周怀鹤道:“满洲省委与奉天市委已在沈阳等地的工厂中建立支部,姨妈与堂舅如今业已安全,我今夜便可以拟出电报通信,如此,我们在东北方至少有一条暗度陈仓的路子。不过好钢得以更低的价格售出给中共方,他们根据地遭受封锁后资金困难,总归比倒贴给日本人强。”
孙立惯爱算账:“你先发函,看看能出到怎样价格,我倒也不想要为难谁,只是没人愿意做亏本的买卖。”
这事算是一锤定音,程筝却仍有疑虑:“铁厂已经被封锁,徐林他们怎样联系上支部的人呢?”

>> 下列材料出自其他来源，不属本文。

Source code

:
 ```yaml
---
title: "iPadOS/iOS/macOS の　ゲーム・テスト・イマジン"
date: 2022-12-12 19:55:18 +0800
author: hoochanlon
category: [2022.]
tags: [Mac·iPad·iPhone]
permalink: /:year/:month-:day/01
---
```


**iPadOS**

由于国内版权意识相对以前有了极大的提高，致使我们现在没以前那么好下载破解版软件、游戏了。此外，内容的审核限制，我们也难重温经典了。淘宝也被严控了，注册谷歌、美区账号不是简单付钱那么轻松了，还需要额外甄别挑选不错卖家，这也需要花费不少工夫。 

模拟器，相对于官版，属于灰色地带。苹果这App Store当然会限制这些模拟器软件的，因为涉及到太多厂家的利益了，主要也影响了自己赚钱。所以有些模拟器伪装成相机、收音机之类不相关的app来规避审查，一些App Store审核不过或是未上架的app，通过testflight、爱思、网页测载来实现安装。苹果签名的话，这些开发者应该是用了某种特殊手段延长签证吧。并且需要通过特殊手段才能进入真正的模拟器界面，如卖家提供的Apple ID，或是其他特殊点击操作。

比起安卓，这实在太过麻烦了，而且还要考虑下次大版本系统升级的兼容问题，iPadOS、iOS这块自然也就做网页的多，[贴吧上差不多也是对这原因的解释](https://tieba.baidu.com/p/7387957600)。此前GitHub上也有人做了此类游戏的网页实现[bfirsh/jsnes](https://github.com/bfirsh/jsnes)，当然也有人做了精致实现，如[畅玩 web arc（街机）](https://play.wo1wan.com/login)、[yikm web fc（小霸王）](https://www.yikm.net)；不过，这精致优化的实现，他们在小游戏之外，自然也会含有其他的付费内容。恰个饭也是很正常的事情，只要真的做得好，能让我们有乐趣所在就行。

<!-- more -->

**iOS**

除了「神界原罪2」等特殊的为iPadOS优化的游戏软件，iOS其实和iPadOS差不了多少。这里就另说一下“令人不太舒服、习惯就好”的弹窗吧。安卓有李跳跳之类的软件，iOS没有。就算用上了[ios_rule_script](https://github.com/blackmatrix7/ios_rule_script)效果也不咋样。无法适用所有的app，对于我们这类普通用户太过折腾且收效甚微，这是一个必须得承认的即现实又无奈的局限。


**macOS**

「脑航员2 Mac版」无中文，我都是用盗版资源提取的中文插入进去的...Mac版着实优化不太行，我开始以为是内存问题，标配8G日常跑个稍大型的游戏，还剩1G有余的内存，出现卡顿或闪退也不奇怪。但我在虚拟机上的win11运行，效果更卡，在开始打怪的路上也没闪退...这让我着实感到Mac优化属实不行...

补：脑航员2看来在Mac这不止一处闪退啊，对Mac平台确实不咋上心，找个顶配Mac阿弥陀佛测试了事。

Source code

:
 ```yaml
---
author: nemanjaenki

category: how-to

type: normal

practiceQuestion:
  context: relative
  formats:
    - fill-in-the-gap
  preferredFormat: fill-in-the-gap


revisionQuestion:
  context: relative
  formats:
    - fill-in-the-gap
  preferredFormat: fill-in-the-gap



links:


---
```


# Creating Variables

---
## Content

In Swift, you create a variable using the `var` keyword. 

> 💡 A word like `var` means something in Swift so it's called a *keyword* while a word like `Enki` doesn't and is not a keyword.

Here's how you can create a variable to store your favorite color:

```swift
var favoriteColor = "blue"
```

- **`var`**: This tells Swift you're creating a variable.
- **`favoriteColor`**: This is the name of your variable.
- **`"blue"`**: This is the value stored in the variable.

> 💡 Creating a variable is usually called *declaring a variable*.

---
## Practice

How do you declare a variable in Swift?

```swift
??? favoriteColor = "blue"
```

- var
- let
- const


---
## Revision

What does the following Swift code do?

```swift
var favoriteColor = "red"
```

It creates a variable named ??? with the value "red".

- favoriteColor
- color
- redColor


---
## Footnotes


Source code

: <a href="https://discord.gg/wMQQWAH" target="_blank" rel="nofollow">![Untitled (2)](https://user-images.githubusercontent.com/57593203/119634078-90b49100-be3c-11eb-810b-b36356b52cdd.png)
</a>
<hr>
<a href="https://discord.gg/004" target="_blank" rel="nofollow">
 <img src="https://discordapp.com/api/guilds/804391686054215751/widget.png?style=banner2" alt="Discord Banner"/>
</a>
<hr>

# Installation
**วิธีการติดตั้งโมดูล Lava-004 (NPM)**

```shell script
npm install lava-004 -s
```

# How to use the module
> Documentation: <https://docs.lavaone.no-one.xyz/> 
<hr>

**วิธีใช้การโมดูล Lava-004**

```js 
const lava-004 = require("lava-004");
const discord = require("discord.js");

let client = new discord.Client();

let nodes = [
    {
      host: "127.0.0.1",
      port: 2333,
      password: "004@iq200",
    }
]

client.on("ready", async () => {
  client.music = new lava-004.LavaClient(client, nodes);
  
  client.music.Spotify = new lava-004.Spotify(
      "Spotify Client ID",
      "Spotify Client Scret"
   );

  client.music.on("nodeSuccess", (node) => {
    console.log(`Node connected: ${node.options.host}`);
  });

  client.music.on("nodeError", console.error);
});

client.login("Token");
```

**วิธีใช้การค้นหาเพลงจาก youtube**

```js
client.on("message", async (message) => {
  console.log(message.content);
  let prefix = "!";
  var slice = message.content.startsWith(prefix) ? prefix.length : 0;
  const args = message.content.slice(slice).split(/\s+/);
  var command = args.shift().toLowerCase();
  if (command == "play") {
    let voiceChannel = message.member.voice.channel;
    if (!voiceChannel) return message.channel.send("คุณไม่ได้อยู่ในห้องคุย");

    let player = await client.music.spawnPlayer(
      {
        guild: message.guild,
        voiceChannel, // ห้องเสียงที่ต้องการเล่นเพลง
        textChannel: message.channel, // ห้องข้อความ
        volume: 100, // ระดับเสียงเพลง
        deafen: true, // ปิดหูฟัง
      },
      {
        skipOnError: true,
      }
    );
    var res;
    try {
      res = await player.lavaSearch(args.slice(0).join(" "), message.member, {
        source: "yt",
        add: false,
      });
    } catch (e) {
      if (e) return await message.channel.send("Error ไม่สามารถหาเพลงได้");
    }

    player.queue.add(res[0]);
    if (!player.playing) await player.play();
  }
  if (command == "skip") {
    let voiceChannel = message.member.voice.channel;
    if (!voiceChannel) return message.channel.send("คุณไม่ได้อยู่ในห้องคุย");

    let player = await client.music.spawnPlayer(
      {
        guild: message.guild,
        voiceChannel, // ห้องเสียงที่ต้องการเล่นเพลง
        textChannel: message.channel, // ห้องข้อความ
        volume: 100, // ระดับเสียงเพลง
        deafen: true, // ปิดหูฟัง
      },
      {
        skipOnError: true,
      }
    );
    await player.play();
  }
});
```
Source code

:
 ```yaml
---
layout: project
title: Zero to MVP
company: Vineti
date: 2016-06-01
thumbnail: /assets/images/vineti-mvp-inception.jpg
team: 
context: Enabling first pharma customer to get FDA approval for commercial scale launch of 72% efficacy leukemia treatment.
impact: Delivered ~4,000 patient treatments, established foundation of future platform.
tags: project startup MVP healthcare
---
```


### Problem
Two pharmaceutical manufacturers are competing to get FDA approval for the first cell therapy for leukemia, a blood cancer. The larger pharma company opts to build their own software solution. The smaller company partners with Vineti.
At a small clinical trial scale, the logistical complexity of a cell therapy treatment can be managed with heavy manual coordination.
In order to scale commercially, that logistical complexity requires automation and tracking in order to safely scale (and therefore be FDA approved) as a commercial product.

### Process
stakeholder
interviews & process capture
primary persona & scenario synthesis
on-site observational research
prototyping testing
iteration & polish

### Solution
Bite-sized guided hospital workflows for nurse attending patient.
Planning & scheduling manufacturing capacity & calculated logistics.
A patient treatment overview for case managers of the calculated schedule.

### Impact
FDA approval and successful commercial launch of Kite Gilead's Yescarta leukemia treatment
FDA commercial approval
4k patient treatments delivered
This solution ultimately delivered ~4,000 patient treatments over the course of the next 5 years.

见有生意可做后,孙立便拿起筷子向嘴中送菜,一面嚼一面翻着眼睛向天花板看,含糊道:“这倒得你们去问你们周家人了。”
程筝纳罕:“何出此言呢?”
“假使我的记忆没有出错,你们所说的那个小山身边似乎有个叫李施南的翻译?”孙立的眼光向冷眼的周怀鹤掷来,“他同你的哥哥那样交好,叫他传个信,恐怕并不耗什么功夫罢?只看你们这假兄弟的关系能不能说动那方秋水了。”
程筝微微侧住头,心说,叫方秋水出面卖人情可不是什么易事……更休提她先前还毁了与他的君子约定。
想着,便又向周怀鹤看去,见他连茶都不喝了,便晓得他是绝不愿意再同那个哥哥谈话的,陈年旧怨在上,同争家产在下。